◆ **EXERCISE INPUTS**:
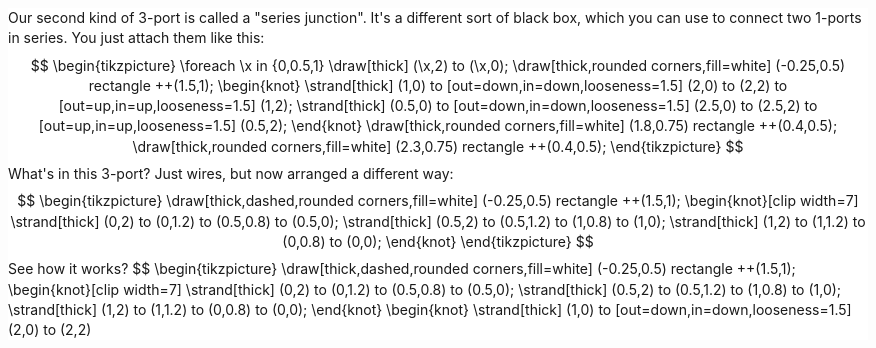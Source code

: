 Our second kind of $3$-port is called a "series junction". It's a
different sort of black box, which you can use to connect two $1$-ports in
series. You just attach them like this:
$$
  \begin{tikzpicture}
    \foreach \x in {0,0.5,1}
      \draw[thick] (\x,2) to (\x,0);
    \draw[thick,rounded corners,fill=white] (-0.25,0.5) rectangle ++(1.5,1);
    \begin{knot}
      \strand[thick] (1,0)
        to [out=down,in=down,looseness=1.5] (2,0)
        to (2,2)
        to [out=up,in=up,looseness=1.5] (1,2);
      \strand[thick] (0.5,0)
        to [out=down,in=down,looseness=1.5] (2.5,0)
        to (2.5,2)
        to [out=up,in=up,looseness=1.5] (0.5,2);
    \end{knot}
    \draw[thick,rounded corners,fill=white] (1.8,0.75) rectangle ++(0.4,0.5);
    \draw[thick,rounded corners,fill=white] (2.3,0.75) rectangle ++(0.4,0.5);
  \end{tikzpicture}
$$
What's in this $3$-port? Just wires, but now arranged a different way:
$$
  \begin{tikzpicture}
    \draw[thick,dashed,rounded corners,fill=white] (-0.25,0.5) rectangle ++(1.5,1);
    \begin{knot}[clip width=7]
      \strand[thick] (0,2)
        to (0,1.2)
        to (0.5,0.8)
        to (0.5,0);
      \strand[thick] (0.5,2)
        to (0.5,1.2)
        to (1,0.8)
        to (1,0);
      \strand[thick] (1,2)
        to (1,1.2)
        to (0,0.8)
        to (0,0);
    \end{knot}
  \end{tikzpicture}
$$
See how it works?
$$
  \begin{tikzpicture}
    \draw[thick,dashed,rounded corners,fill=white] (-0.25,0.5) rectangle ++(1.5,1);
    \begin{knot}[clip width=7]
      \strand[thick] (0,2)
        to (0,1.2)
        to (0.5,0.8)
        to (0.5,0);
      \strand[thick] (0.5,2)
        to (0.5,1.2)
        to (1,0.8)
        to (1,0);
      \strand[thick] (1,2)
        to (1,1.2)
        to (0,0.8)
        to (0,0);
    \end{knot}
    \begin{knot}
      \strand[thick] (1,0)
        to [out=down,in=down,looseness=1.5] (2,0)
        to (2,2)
---
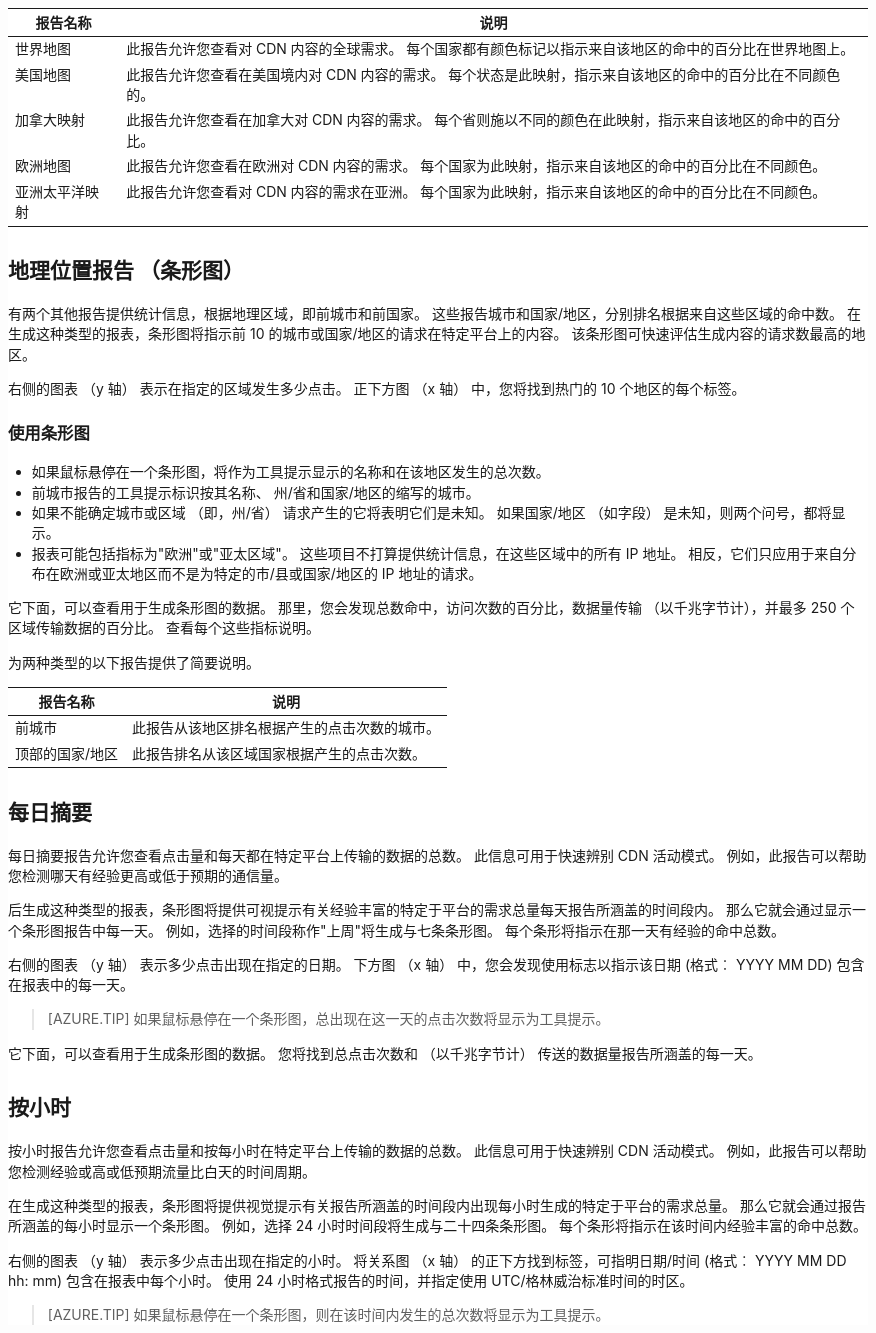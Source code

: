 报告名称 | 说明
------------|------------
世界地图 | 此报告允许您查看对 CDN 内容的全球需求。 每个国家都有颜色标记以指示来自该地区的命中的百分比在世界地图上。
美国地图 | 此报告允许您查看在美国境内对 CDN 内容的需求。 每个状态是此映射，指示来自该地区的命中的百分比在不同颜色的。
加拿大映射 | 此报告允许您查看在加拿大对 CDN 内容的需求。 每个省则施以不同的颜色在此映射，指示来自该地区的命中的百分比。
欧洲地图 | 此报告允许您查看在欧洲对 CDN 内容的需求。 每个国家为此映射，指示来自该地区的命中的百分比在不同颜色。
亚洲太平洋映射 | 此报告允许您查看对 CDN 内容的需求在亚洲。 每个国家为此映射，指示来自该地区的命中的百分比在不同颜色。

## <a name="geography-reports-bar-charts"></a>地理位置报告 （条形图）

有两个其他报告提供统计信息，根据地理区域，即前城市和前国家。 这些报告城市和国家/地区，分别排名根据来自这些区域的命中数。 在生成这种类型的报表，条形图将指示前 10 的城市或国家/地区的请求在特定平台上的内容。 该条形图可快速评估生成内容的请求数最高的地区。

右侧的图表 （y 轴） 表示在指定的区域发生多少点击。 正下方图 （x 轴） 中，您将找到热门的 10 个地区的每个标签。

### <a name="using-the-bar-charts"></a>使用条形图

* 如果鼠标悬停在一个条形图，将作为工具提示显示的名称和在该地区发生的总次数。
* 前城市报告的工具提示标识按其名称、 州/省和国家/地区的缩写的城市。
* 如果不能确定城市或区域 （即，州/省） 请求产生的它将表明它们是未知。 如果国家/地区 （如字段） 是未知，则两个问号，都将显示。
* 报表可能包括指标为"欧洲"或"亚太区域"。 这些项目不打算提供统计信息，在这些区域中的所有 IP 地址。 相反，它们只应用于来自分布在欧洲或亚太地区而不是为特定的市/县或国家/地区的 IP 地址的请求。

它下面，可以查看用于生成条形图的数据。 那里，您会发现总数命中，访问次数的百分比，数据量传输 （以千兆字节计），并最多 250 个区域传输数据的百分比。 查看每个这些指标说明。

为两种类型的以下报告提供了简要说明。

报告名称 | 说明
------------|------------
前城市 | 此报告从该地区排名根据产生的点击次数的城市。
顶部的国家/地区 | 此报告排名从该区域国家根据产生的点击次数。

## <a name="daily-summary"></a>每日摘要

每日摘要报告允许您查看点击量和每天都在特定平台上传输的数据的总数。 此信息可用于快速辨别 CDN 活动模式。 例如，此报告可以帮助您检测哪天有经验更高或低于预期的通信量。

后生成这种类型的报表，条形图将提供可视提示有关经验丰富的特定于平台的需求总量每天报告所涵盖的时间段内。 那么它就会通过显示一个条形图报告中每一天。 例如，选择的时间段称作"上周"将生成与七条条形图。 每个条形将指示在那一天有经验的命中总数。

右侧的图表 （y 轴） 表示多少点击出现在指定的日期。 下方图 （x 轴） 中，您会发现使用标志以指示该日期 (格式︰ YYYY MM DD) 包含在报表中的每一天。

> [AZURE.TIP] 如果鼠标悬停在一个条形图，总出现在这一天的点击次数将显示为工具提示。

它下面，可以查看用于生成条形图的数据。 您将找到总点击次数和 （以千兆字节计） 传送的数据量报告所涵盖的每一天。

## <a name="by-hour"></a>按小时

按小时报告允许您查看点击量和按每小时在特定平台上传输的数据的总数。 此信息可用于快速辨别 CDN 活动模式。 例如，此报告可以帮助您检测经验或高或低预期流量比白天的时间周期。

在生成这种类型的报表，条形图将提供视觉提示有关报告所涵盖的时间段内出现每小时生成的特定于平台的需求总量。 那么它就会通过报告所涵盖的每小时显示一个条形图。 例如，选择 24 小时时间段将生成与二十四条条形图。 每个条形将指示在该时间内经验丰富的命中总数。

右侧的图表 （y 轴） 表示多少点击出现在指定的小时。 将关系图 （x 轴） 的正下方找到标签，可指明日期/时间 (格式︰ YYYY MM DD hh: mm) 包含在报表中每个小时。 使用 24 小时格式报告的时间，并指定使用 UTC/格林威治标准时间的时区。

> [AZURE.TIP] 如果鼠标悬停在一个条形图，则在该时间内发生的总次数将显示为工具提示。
...
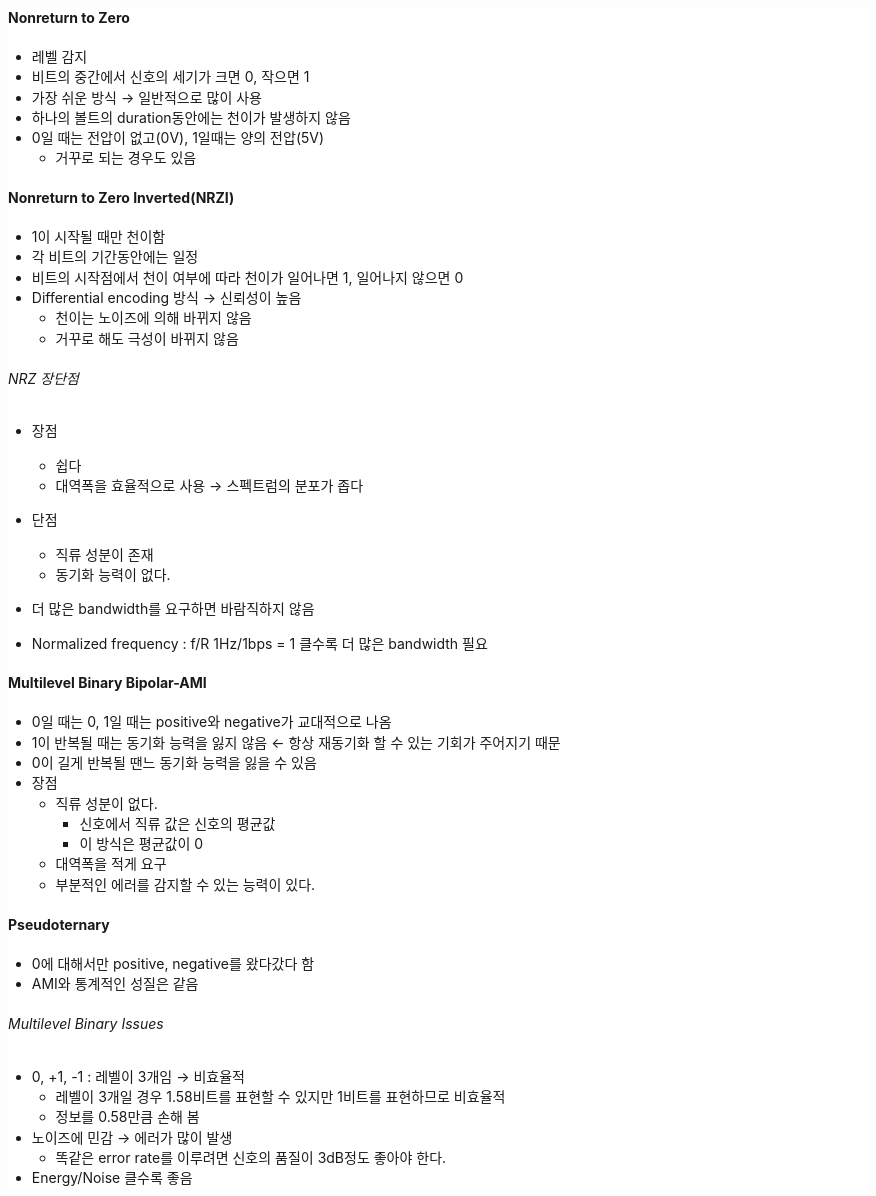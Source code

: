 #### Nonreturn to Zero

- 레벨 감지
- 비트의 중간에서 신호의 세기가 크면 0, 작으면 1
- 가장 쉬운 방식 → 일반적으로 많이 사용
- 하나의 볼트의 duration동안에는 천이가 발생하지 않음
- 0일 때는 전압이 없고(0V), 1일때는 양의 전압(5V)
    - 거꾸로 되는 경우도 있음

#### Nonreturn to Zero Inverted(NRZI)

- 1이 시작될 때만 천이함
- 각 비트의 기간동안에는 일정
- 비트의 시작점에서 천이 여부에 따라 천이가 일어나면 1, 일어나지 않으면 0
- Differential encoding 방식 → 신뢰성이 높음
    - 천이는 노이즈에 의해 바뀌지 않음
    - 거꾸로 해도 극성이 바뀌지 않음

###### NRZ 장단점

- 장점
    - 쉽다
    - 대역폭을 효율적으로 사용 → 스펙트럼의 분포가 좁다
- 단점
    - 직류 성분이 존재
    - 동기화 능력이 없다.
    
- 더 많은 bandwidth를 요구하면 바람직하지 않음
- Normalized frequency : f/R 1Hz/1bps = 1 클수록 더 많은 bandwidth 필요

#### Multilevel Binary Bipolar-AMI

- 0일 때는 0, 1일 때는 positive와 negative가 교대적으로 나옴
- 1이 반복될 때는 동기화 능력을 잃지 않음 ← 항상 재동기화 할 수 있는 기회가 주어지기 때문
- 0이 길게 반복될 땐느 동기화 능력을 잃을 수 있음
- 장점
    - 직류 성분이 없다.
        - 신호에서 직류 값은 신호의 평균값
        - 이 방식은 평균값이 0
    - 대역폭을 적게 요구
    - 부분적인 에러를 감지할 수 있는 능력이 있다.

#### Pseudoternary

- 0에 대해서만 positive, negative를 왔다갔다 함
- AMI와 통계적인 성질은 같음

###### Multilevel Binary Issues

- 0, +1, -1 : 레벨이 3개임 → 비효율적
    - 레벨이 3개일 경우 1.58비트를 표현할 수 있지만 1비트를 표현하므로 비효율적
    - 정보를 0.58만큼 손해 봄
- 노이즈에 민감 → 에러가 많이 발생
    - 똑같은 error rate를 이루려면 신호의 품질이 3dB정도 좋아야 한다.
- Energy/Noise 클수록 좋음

◆ **WORK ITEM**:
Which lines above include the string "Nonreturn"? Show them.

◆ **EXPECTED ANSWER**:
: #### Nonreturn to Zero
#### Nonreturn to Zero Inverted(NRZI)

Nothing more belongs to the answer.